Growing tired of having his beats sat on, he began putting his vocals on records in 2018. The unintended inspiration of a crush led to him recording a song and uploading it to SoundCloud. With no real experience mixing vocals until he started to record his, this was key to his evolution following his first project, Floppy Files. According to him, songwriting has been the most significant addition to his skill-set.
Listeners have described his music as a lot of things. From bedroom pop to alt R&B. “I only accept bedroom pop because I started making beats and recording in my own room in uni,” he clarifies.
He believes his musical background set the tone for his journey. His family was heavily involved in the church choir growing up. “My mum was a choir head; my uncle played instruments in church too,” he reveals. “So I’ve always been around music. Like listening to music while doing chores with your family. Certain attributes just become more prevalent.”

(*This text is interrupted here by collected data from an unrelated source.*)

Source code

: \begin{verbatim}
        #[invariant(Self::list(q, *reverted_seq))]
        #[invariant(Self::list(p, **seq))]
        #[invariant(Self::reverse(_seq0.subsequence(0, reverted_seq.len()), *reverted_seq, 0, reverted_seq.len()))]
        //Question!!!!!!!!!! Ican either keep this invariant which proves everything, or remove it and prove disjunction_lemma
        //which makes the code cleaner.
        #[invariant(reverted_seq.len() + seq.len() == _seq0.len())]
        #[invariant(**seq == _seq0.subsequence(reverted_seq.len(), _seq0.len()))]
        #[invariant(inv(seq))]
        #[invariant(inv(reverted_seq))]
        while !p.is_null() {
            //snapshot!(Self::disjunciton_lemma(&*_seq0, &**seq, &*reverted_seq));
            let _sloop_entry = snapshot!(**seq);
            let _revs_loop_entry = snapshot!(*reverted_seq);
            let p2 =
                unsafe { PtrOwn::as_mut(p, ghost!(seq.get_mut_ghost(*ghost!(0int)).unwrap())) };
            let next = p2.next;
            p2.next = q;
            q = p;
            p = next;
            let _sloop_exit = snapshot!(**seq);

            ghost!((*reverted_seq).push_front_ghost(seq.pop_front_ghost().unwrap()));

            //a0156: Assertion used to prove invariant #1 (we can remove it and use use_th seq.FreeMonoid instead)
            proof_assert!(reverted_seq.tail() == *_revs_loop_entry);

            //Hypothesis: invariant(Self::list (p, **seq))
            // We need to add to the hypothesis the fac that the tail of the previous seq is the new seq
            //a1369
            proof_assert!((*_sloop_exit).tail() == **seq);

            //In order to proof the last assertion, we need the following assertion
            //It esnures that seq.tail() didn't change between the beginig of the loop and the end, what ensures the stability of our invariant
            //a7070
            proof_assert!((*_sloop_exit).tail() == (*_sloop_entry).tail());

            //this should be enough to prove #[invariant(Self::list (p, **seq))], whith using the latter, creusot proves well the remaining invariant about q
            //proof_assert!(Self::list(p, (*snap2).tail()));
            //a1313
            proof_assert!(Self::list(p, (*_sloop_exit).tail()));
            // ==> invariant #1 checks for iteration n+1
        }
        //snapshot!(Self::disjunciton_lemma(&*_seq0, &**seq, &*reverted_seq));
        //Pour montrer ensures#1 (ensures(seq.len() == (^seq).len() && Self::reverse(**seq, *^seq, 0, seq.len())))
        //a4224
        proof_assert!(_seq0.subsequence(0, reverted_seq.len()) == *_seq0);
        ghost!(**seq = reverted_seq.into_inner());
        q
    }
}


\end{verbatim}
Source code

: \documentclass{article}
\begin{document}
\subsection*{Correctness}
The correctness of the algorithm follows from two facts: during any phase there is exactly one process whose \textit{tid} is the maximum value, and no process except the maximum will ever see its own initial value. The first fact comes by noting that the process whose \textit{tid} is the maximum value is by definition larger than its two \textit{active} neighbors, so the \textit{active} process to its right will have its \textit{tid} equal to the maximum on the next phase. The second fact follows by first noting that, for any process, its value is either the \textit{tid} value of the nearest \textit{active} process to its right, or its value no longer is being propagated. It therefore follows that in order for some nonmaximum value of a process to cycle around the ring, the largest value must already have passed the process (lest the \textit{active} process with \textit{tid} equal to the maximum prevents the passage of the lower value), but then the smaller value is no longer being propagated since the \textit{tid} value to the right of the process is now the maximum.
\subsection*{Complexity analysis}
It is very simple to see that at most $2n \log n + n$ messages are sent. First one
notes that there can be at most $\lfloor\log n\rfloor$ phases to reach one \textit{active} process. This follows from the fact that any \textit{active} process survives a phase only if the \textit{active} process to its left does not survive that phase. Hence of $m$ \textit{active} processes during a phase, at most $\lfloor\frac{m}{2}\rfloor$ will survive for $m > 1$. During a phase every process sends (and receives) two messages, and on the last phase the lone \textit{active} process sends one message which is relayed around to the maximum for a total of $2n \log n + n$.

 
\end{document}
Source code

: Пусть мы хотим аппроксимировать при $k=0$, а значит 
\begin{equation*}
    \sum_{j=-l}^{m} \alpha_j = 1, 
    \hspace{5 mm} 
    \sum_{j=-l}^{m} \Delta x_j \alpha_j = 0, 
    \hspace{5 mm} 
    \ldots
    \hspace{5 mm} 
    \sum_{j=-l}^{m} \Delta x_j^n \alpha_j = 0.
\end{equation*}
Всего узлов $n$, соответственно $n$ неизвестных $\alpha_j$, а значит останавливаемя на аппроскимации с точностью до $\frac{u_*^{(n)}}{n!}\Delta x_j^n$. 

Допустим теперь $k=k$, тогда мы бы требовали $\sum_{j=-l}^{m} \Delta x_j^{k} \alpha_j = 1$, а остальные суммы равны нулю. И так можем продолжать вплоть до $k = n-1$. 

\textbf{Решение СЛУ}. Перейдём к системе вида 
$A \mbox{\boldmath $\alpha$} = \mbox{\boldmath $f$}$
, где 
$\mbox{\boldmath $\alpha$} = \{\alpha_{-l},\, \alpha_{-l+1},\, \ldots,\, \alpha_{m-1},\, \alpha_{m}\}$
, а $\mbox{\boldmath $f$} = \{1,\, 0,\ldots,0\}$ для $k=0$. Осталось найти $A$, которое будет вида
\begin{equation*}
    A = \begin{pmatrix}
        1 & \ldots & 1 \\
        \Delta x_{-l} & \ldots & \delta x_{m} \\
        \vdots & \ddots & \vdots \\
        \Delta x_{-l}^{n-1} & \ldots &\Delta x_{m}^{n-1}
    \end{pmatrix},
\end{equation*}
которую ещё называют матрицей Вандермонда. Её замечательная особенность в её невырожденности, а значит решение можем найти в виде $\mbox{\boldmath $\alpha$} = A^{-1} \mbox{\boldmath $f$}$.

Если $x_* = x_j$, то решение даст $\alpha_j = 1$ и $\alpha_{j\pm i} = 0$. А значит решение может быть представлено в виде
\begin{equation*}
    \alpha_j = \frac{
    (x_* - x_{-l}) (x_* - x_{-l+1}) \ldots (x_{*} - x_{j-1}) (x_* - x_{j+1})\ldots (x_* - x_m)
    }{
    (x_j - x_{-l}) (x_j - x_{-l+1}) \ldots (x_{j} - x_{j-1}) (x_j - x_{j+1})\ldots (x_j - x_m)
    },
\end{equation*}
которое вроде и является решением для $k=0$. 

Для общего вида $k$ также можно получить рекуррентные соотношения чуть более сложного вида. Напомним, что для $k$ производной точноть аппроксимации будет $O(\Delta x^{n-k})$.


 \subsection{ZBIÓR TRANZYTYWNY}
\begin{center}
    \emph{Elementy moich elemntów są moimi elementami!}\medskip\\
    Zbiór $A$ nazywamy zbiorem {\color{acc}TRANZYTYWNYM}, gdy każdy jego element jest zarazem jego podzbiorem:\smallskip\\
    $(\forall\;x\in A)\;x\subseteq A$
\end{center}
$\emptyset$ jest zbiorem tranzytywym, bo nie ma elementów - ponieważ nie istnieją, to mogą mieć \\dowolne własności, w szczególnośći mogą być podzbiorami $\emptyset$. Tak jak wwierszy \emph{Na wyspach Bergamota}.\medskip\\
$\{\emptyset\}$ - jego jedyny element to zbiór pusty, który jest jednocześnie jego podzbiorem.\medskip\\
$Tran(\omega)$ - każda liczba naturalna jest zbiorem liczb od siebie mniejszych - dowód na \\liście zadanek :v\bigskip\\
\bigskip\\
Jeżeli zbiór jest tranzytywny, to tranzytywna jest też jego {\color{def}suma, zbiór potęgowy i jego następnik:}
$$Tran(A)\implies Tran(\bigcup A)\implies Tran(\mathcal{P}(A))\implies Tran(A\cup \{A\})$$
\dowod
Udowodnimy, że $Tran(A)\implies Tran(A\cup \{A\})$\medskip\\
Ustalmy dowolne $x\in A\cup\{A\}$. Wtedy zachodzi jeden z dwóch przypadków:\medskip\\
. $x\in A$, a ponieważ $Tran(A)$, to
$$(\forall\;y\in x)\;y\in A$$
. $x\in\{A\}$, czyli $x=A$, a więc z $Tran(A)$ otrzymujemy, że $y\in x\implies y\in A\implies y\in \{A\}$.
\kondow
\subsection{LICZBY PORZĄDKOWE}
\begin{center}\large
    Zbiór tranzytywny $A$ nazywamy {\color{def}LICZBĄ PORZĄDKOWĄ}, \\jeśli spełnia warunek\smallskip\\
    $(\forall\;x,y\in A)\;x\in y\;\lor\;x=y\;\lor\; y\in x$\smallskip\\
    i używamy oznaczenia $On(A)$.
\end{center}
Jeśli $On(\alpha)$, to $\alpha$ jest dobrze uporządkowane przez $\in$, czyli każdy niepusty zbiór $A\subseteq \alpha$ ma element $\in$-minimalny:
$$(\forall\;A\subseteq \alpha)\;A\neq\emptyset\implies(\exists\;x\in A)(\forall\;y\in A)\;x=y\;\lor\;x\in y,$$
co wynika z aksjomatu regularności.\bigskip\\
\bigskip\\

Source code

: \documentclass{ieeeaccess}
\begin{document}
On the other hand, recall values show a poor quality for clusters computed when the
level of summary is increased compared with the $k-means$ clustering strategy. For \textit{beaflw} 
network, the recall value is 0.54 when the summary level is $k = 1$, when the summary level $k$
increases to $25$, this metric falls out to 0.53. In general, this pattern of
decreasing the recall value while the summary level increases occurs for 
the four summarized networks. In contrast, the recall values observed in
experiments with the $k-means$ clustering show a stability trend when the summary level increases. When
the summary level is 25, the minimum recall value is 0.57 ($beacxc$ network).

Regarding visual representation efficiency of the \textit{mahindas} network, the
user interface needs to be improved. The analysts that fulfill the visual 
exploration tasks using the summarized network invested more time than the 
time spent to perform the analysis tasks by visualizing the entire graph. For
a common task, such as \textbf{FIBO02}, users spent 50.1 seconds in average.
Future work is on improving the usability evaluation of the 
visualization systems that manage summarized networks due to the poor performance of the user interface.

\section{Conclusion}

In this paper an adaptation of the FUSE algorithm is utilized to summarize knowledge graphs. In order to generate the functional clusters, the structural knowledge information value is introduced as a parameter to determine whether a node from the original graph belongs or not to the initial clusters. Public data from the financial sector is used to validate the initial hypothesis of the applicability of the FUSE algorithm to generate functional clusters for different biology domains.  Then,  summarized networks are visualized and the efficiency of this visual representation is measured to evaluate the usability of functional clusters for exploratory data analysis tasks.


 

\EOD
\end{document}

Some of his earliest collaborative efforts involved sending beats to fledgling artists over the internet. One of such collaborators was rapper Mafeni. They ended up working together on his debut project, Enjoy. Before that, he had only played his beats for his older brother, Burgundy, who also rapped. Burgundy would go on to appear on his second tape, Wav’s for the Summer. He describes these as some of the most validating moments he has experienced musically — having people he respected reciprocate the respect he showed their work.
His creative process usually begins with fleshing his beats out first: he picks a chord or tune and goes from there until a composition emerges. Then he picks a theme to write around until the words are adequate.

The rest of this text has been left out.